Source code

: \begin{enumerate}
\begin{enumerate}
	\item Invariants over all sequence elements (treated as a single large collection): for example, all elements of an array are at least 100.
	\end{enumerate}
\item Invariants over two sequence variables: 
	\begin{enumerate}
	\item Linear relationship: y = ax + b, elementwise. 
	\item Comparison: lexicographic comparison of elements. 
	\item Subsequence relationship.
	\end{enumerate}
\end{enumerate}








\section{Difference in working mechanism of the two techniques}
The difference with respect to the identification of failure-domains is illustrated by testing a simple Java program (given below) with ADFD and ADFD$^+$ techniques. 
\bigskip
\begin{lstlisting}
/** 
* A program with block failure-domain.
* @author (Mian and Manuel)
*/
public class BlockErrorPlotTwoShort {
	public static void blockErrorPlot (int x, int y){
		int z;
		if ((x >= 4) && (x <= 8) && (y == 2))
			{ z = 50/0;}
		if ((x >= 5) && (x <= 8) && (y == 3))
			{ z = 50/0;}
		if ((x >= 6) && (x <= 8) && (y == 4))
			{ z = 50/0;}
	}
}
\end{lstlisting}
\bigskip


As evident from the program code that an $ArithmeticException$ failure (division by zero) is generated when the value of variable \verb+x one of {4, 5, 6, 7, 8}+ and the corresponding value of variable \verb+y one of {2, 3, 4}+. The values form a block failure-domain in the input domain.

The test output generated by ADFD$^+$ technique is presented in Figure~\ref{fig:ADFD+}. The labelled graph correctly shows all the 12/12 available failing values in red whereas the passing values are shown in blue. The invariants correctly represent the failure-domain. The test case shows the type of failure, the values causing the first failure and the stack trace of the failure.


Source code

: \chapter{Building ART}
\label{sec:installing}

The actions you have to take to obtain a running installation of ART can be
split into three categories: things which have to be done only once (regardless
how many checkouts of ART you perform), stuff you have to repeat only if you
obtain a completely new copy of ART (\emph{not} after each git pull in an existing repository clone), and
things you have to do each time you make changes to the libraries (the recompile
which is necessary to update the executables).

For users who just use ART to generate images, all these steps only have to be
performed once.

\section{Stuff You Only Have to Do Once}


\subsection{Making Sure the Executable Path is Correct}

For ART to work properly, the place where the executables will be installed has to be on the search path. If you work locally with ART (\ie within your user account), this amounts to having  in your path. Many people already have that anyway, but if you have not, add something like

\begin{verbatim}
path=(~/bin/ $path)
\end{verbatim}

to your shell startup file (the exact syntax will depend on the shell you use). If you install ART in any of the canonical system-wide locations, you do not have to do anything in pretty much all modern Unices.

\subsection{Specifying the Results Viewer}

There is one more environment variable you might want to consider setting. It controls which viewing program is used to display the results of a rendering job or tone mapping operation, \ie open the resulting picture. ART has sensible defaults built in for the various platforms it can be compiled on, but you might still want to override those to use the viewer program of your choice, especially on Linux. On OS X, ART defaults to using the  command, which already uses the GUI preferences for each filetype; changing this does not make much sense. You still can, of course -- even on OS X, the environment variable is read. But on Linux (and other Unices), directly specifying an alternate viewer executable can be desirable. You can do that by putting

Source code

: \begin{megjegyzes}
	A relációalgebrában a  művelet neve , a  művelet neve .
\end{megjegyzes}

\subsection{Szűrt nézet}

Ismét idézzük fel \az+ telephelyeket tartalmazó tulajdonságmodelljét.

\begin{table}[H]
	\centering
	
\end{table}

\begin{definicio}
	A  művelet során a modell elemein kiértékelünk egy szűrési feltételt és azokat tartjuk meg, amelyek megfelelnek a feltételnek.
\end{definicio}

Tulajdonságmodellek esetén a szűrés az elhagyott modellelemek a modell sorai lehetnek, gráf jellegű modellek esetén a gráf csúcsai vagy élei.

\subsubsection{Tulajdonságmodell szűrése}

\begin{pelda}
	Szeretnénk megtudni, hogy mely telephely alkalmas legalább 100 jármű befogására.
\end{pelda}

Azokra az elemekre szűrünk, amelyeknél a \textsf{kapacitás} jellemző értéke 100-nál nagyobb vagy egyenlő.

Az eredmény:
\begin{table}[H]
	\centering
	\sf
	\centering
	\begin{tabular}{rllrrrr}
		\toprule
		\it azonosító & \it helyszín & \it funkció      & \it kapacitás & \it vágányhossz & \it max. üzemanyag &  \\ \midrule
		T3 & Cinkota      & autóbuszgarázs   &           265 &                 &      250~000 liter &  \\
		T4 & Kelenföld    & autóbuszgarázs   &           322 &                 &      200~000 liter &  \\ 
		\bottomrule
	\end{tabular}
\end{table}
###
_Instructions to follow_. To complete this exercise, set down every line above exactly once more.

_Result of the exercise_.
Source code

: \begin{enumerate}
\begin{enumerate}
	\item Invariants over all sequence elements (treated as a single large collection): for example, all elements of an array are at least 100.
	\end{enumerate}
\item Invariants over two sequence variables: 
	\begin{enumerate}
	\item Linear relationship: y = ax + b, elementwise. 
	\item Comparison: lexicographic comparison of elements. 
	\item Subsequence relationship.
	\end{enumerate}
\end{enumerate}








\section{Difference in working mechanism of the two techniques}
The difference with respect to the identification of failure-domains is illustrated by testing a simple Java program (given below) with ADFD and ADFD$^+$ techniques. 
\bigskip
\begin{lstlisting}
/** 
* A program with block failure-domain.
* @author (Mian and Manuel)
*/
public class BlockErrorPlotTwoShort {
	public static void blockErrorPlot (int x, int y){
		int z;
		if ((x >= 4) && (x <= 8) && (y == 2))
			{ z = 50/0;}
		if ((x >= 5) && (x <= 8) && (y == 3))
			{ z = 50/0;}
		if ((x >= 6) && (x <= 8) && (y == 4))
			{ z = 50/0;}
	}
}
\end{lstlisting}
\bigskip


As evident from the program code that an $ArithmeticException$ failure (division by zero) is generated when the value of variable \verb+x one of {4, 5, 6, 7, 8}+ and the corresponding value of variable \verb+y one of {2, 3, 4}+. The values form a block failure-domain in the input domain.

The test output generated by ADFD$^+$ technique is presented in Figure~\ref{fig:ADFD+}. The labelled graph correctly shows all the 12/12 available failing values in red whereas the passing values are shown in blue. The invariants correctly represent the failure-domain. The test case shows the type of failure, the values causing the first failure and the stack trace of the failure.


Source code

: \chapter{Building ART}
\label{sec:installing}

The actions you have to take to obtain a running installation of ART can be
split into three categories: things which have to be done only once (regardless
how many checkouts of ART you perform), stuff you have to repeat only if you
obtain a completely new copy of ART (\emph{not} after each git pull in an existing repository clone), and
things you have to do each time you make changes to the libraries (the recompile
which is necessary to update the executables).

For users who just use ART to generate images, all these steps only have to be
performed once.

\section{Stuff You Only Have to Do Once}


\subsection{Making Sure the Executable Path is Correct}

For ART to work properly, the place where the executables will be installed has to be on the search path. If you work locally with ART (\ie within your user account), this amounts to having  in your path. Many people already have that anyway, but if you have not, add something like

\begin{verbatim}
path=(~/bin/ $path)
\end{verbatim}

to your shell startup file (the exact syntax will depend on the shell you use). If you install ART in any of the canonical system-wide locations, you do not have to do anything in pretty much all modern Unices.

\subsection{Specifying the Results Viewer}

There is one more environment variable you might want to consider setting. It controls which viewing program is used to display the results of a rendering job or tone mapping operation, \ie open the resulting picture. ART has sensible defaults built in for the various platforms it can be compiled on, but you might still want to override those to use the viewer program of your choice, especially on Linux. On OS X, ART defaults to using the  command, which already uses the GUI preferences for each filetype; changing this does not make much sense. You still can, of course -- even on OS X, the environment variable is read. But on Linux (and other Unices), directly specifying an alternate viewer executable can be desirable. You can do that by putting

Source code

: \begin{megjegyzes}
	A relációalgebrában a  művelet neve , a  művelet neve .
\end{megjegyzes}

\subsection{Szűrt nézet}

Ismét idézzük fel \az+ telephelyeket tartalmazó tulajdonságmodelljét.

\begin{table}[H]
	\centering
	
\end{table}

\begin{definicio}
	A  művelet során a modell elemein kiértékelünk egy szűrési feltételt és azokat tartjuk meg, amelyek megfelelnek a feltételnek.
\end{definicio}

Tulajdonságmodellek esetén a szűrés az elhagyott modellelemek a modell sorai lehetnek, gráf jellegű modellek esetén a gráf csúcsai vagy élei.

\subsubsection{Tulajdonságmodell szűrése}

\begin{pelda}
	Szeretnénk megtudni, hogy mely telephely alkalmas legalább 100 jármű befogására.
\end{pelda}

Azokra az elemekre szűrünk, amelyeknél a \textsf{kapacitás} jellemző értéke 100-nál nagyobb vagy egyenlő.

Az eredmény:
\begin{table}[H]
	\centering
	\sf
	\centering
	\begin{tabular}{rllrrrr}
		\toprule
		\it azonosító & \it helyszín & \it funkció      & \it kapacitás & \it vágányhossz & \it max. üzemanyag &  \\ \midrule
		T3 & Cinkota      & autóbuszgarázs   &           265 &                 &      250~000 liter &  \\
		T4 & Kelenföld    & autóbuszgarázs   &           322 &                 &      200~000 liter &  \\ 
		\bottomrule
	\end{tabular}
\end{table}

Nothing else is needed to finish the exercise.